Veja abaixo os pontos do acordo:
- Compromisso de não fazer ameaças ou usar a força em qualquer situação;
- Resolução de controvérsias de acordo com o direito internacional;
- Comprometimento com a coexistência pacífica e unidade na América Latina e Caribe;
- Reconhecimento da controvérsia sobre a fronteira e da futura decisão da Corte Internacional de Justiça sobre o assunto;
- Acordo para continuar diálogos sobre questões pendentes;
- Compromisso de evitar "palavras ou ações" que possam intensificar o conflito;
- Comunicação, em caso de incidentes, envolvendo a Caricom, Celac e o Brasil;
- Estabelecimento de uma comissão conjunta com ministros das Relações Exteriores;
- Designação de Ralph Gonsalves, Roosevelt Skerrit (primeiro-ministro de Dominica, outro país caribenho) e o presidente Lula como interlocutores;
- Designação de António Guterres, secretário-geral da ONU, como observador;
- Compromisso de nova reunião no Brasil ou em data acordada nos próximos três meses para discutir o assunto.
Mais cedo, os presidentes encerraram com um aperto de mão a reunião promovida pela Comunidade dos Estados Latino-Americanos e Caribenhos (Celac) e pela Comunidade do Caribe (Caricom), com o apoio do Brasil. Este foi o primeiro diálogo direto entre os dois governos desde que as tensões escalaram nas últimas semanas — isto é, após a realização do polêmico referendo venezuelano, uma ameaça de invasão territorial e a iminência de um conflito armado na fronteira com o Brasil.
Antes da leitura da declaração conjunta, entretanto, Ali insistiu no direito do seu país de explorar o seu "espaço soberano", acrescentando que "a Guiana não é o agressor, a Guiana não procura a guerra, a Guiana reserva-se o direito de trabalhar com os nossos aliados para garantir a defesa do nosso país".
— Exijo respeito à nossa soberania — disse Ali em entrevista a jornalistas após o encontro com Maduro, que ocorreu em Kingstown, São Vicente e Granadinas, no Caribe. — Não há narrativas, propagandas que vão alterar o mapa de Guiana.
Por sua vez, Caracas considerou a reunião "bem-sucedida", e afirmou, por meio de seu Ministério de Comunicação e Informação, que "manifesta a sua vontade de continuar o diálogo para resolver a controvérsia em relação ao território". O órgão também postou um vídeo no X (antigo Twitter) mostrando um aperto de mão entre os dois presidentes ao fim do encontro. Maduro, no entanto, ainda não se pronunciou após a reunião.
Posições antagônicas
Antes mesmo de ocorrer, sabia-se que a reunião mostraria posições antagônicas de cada uma das partes envolvidas no conflito.
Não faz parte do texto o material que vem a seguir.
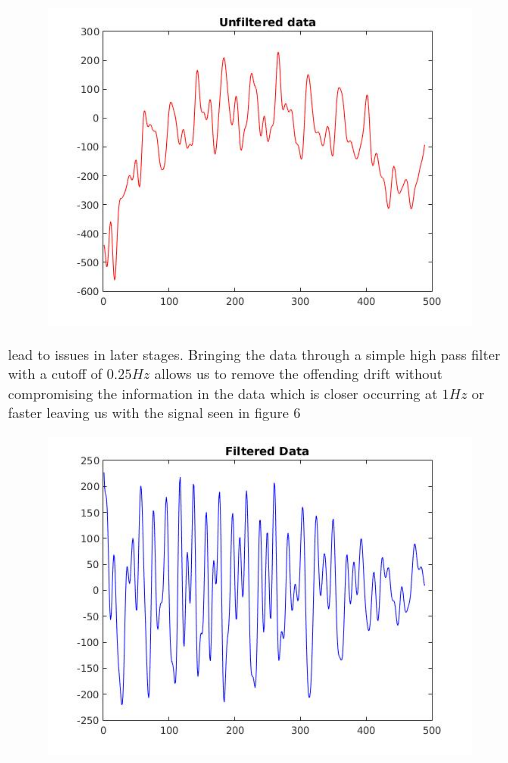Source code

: \documentclass[10pt,twocolumn,letterpaper]{article}
\begin{document}
\begin{figure}[t]
\begin{center}
   \includegraphics[width=0.8\linewidth]{../img/fig4.jpg}
   \caption{}
\end{center}
\end{figure}

lead to issues in later stages.  Bringing the data through a simple high pass filter with a cutoff of $0.25 Hz$ allows us to remove the offending drift without compromising the information in the data which is closer occurring at $1Hz$ or faster leaving us with the signal seen in figure 6

\begin{figure}[t]
\begin{center}
   \includegraphics[width=0.8\linewidth]{../img/fig5.jpg}
   \caption{}
\end{center}
\end{figure}
\end{document}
Enquanto o líder venezuelano considerava o encontro como "uma grande conquista para abordar de maneira direta a controvérsia territorial", Ali negou repetidamente que a disputa estaria na agenda da reunião e insistiu em sua posição de que a questão deve ser resolvida na Corte Internacional de Justiça (CIJ), cuja jurisdição sobre o assunto não é reconhecida pelo governo venezuelano.
"A fronteira terrestre não é uma questão para discussões bilaterais e a resolução da questão cabe devidamente à Corte Internacional de Justiça, onde deve permanecer até que o tribunal dê a sua decisão final sobre o mérito do caso", escreveu Ali em uma carta endereçada ao primeiro-ministro do país caribenho, que facilitou a reunião entre os dois chefes de Estado.
"Venho buscar pela única via que existe, a via do diálogo e da negociação, soluções efetivas", disse Maduro à imprensa poucas horas antes do encontro, após a recepção de Gonsalves.
Na ocasião, Maduro também afirmou que foi ao Caribe sob "mandato do povo venezuelano" para "avançar mediante o diálogo e a palavra de paz". Em referência ao referendo consultivo do início deste mês, salientou que o avanço ocorrerá "defendendo os direitos do povo" e "da pátria".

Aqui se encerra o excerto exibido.